• Exercise description
Each line of the data below that holds the word "해야한다" is to be reported in full.

[Collected data]
★ ★ ★ ★ ★
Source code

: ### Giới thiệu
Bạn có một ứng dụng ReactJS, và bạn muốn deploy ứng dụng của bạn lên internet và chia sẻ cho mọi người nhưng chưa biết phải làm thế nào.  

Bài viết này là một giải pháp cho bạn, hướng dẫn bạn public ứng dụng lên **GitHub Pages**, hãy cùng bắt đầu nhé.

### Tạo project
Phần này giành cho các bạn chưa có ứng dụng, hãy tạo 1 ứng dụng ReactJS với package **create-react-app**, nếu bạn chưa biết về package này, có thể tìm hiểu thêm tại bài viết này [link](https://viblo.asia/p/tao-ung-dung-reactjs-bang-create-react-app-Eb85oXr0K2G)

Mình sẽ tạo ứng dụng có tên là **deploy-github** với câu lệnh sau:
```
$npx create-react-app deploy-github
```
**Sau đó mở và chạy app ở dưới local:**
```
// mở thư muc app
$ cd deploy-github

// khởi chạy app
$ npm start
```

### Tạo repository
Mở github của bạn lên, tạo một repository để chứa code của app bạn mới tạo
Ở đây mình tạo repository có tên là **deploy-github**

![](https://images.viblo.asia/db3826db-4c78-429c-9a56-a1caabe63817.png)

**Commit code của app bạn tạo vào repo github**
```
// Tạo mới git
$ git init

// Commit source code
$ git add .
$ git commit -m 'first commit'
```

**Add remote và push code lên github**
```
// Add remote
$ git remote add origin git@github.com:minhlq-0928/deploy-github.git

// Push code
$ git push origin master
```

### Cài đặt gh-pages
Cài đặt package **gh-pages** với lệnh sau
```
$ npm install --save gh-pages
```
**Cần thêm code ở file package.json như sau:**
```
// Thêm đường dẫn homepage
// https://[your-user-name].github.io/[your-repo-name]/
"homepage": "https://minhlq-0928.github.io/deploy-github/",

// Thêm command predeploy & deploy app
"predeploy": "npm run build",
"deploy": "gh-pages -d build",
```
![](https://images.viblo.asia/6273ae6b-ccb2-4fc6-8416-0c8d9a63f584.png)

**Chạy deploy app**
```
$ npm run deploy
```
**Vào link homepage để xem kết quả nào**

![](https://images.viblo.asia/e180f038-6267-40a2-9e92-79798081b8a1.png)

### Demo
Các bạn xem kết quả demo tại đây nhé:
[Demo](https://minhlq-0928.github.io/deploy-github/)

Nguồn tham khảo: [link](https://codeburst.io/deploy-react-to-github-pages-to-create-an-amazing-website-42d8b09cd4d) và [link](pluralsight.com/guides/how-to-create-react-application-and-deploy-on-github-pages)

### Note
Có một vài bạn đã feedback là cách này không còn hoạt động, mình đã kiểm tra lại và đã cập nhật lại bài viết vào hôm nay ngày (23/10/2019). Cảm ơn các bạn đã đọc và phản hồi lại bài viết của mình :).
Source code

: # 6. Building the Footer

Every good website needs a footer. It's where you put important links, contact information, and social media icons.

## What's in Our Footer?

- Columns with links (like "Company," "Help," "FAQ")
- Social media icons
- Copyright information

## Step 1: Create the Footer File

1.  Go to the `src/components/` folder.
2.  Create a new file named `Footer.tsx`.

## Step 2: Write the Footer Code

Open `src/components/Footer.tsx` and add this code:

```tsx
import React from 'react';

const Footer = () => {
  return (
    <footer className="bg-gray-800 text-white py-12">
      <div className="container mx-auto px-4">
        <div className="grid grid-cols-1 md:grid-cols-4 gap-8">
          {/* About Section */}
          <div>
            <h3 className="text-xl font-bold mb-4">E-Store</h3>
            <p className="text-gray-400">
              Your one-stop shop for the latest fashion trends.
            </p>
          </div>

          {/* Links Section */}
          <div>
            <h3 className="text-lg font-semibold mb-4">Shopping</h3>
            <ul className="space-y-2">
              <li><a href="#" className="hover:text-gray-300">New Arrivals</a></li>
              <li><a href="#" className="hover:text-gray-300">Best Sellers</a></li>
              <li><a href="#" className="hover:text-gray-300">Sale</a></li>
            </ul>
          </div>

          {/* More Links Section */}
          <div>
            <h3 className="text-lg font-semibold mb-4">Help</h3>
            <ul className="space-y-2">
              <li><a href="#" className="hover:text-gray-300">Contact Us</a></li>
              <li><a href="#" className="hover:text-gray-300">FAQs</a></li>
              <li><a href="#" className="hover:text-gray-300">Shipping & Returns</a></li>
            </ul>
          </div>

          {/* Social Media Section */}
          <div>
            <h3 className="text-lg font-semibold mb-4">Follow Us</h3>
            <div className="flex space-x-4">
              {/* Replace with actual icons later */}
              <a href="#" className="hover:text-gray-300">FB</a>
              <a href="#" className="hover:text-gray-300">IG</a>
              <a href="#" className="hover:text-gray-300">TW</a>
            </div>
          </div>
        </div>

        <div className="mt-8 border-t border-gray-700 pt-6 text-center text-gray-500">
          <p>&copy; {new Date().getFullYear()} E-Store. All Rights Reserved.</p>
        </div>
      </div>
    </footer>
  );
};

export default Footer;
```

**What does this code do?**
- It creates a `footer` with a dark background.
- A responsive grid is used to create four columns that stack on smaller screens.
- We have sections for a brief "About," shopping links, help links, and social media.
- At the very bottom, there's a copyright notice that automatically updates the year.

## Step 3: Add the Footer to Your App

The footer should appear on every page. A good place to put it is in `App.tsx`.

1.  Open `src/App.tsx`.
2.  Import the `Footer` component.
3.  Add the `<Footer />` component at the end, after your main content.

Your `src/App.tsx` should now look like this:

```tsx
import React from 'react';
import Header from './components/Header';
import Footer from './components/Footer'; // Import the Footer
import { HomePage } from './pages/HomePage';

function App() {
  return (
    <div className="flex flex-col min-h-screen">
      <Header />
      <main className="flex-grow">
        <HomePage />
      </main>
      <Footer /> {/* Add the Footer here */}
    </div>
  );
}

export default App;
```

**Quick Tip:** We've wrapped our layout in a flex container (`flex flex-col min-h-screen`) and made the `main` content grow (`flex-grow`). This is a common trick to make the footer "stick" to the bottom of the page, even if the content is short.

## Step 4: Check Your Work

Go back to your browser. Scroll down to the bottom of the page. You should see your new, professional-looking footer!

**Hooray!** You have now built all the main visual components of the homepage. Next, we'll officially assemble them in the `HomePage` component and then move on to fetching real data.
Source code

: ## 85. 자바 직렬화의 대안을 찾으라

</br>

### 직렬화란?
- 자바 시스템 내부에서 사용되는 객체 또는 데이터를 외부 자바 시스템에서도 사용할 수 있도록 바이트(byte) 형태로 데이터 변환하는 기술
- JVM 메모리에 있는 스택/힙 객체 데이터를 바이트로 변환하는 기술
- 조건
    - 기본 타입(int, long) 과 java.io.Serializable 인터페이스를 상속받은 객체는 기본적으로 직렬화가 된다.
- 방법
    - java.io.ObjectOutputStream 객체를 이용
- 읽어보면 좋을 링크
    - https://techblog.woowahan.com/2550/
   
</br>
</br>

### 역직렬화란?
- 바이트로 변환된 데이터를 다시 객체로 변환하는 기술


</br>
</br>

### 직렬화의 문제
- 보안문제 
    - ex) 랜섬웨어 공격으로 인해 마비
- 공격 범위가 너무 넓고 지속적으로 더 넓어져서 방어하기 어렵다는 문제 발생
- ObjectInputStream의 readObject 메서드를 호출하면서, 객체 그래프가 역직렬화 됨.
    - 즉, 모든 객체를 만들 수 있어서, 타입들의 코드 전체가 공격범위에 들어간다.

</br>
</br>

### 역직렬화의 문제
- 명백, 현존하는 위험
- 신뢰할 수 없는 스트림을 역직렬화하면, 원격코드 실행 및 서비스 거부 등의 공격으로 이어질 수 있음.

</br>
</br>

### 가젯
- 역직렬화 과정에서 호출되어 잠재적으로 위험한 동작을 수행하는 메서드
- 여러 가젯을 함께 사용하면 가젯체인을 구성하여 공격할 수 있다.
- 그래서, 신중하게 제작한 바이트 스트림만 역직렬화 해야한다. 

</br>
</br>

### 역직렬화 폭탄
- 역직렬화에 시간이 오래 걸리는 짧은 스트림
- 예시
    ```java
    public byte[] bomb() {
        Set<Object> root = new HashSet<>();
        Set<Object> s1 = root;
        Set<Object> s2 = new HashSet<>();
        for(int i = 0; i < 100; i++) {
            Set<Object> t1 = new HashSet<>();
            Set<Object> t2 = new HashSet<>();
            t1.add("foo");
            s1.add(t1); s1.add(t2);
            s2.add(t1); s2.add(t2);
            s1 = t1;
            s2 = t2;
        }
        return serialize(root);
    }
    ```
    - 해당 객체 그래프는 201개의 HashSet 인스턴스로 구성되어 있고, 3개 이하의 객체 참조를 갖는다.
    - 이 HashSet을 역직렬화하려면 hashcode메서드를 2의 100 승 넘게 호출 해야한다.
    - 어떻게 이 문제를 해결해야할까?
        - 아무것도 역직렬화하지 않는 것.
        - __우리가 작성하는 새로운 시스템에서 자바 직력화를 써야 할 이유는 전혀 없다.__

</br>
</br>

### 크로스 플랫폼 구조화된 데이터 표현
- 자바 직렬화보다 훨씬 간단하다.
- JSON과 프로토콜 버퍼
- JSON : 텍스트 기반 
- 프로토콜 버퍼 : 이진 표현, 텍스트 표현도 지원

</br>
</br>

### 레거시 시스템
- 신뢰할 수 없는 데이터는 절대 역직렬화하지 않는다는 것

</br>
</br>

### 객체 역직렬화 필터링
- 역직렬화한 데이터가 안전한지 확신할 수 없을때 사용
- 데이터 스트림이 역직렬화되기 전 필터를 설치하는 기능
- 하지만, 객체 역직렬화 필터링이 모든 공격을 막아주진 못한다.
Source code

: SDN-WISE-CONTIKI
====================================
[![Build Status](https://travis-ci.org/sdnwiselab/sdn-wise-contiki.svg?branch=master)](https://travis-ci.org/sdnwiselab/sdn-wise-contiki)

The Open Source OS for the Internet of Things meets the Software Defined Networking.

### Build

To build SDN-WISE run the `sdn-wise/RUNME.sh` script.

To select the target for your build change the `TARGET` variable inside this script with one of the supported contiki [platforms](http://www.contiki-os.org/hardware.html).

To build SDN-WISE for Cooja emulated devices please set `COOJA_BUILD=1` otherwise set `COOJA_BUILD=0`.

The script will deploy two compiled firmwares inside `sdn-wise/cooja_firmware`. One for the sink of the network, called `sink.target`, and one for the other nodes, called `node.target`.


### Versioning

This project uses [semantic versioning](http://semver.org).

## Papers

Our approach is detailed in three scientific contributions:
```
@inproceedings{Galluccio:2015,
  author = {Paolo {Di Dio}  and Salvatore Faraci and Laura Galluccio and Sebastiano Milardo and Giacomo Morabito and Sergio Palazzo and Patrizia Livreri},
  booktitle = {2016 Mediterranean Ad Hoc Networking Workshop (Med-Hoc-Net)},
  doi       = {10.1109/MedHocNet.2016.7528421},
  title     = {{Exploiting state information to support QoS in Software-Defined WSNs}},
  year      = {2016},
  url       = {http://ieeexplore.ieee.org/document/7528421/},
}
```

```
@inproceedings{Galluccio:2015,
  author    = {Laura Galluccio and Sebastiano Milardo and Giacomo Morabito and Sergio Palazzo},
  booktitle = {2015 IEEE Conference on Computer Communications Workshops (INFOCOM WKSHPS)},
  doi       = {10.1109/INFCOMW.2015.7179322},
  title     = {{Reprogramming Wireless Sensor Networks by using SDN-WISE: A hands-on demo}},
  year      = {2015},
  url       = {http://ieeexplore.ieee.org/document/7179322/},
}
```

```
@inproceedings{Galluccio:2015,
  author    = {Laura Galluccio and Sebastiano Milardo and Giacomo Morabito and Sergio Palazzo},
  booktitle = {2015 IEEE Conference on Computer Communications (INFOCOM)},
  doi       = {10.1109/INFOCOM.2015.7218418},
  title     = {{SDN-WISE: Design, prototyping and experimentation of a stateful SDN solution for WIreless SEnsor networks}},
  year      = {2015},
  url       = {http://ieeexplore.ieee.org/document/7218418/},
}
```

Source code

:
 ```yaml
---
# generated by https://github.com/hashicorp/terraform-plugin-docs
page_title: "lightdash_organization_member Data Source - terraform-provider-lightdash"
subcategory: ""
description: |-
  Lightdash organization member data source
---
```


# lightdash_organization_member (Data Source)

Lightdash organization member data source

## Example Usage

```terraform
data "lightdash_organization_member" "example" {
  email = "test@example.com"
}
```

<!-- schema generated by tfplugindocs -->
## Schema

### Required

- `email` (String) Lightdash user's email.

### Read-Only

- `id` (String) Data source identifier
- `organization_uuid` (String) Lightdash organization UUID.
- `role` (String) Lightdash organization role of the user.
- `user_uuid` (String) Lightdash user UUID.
★ ★ ★ ★ ★
• Response to the task
- 그래서, 신중하게 제작한 바이트 스트림만 역직렬화 해야한다. 
    - 이 HashSet을 역직렬화하려면 hashcode메서드를 2의 100 승 넘게 호출 해야한다.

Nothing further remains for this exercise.